Students at Salt Spring Island Middle School — where popular teacher Bruce Creswick taught — write on a wall dedicated to Creswick, who died suddenly last Saturday. Photo by Derrick Lundy

By Elizabeth Nolan - Gulf Islands Driftwood

Published: February 23, 2011

An outpouring of affectionate memories has swept the island this week following the sudden death of Bruce Creswick, a beloved teacher and director of the music program at Salt Spring Island Middle School.

Creswick’s unexpected passing at home on Saturday produced an immediate response from the community, many of whom remarked on his enthusiastic approach to teaching. Parents and students praised his ability to make a lasting impact on kids’ experience of music and education in general.

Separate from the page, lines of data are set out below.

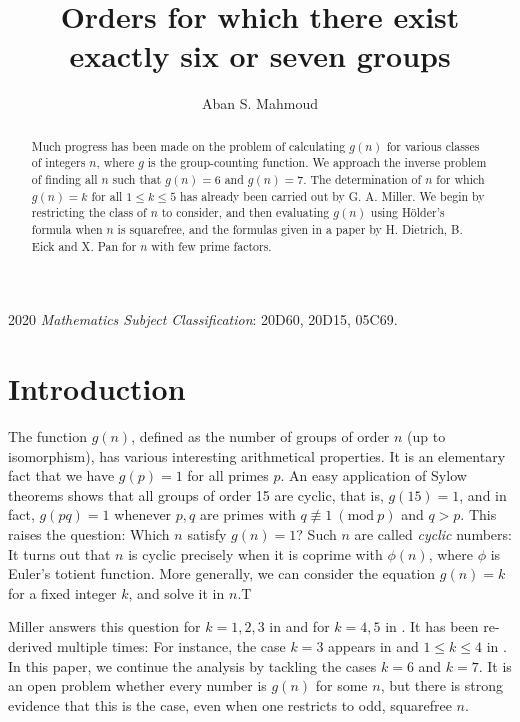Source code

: \documentclass{article}
\newcommand{\Mod}[1]{\ (\mathrm{mod} \ #1)}
\theoremstyle{plain}
\theoremstyle{definition}
\begin{document}
\title{Orders for which there exist exactly six or seven groups}
\author{Aban S. Mahmoud}
\maketitle

\begin{abstract}
	Much progress has been made on the problem of calculating $g(n)$ for various classes of integers $n$,  where $g$ is the group-counting function. We approach the inverse problem of finding all $n$ such that $g(n) = 6$ and $g(n) = 7$. The determination of $n$ for which $g(n) = k$ for all $1 \le k \le 5$ has already been carried out by G. A. Miller. We begin by restricting the class of $n$ to consider, and then evaluating $g(n)$ using Hölder's formula when $n$ is squarefree, and the formulas given in a paper by H. Dietrich, B. Eick and X. Pan for $n$ with few prime factors.
\end{abstract}

\textup{2020} \textit{Mathematics Subject Classification}: \textup{20D60, 20D15, 05C69}.

\section{Introduction}
The function $g(n)$, defined as the number of groups of order $n$ (up to isomorphism), has various interesting arithmetical properties. It is an elementary fact that we have $g(p) = 1$ for all primes $p$. An easy application of Sylow theorems shows that all groups of order 15 are cyclic, that is, $g(15) = 1$, and in fact, $g(pq) = 1$ whenever $p, q$ are primes with $q \not\equiv 1 \Mod{p}$ and $q > p$. This raises the question: Which $n$ satisfy $g(n) = 1$? Such $n$ are called \emph{cyclic} numbers: It turns out that $n$ is cyclic precisely when it is coprime with $\phi(n)$, where $\phi$ is Euler's totient function. More generally, we can consider the equation $g(n) = k$ for a fixed integer $k$, and solve it in $n$.T

Miller answers this question for $k = 1, 2, 3$ in {\cite{miller1}} and for $k = 4, 5$ in {\cite{miller2}}. It has been re-derived multiple times: For instance, the case $k = 3$ appears in {\cite{olsson}} and $1 \le k \le 4$ in {\cite{gnumoas}}. In this paper, we continue the analysis by tackling the cases $k = 6$ and $k = 7$. It is an open problem whether every number is $g(n)$ for some $n$, but there is strong evidence that this is the case, even when one restricts to odd, squarefree $n$.
\end{document}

Creswick, 51, helped introduce music to a generation of island children, who picked up their first instruments or joined choir under his care. He was recently engaged in planning a school music trip to San Francisco in May, and helped form an instructional band for beginning, adult and youth players.

“My big thing that I believe is that music is a life skill because it teaches so many other skills,” Creswick told the Driftwood last August.

“I see my job at my school as being to plant the musical seed — and anything you can do to water it and to nurture it is fantastic.”

But his positive influence extended far beyond the music program. Creswick’s ability to reach students was reflected just as strongly in his math classes and as a homeroom teacher.

Lisa Halstead, principal of the middle school, said although she had known Creswick for just two and a half years, she felt like she was losing a family member.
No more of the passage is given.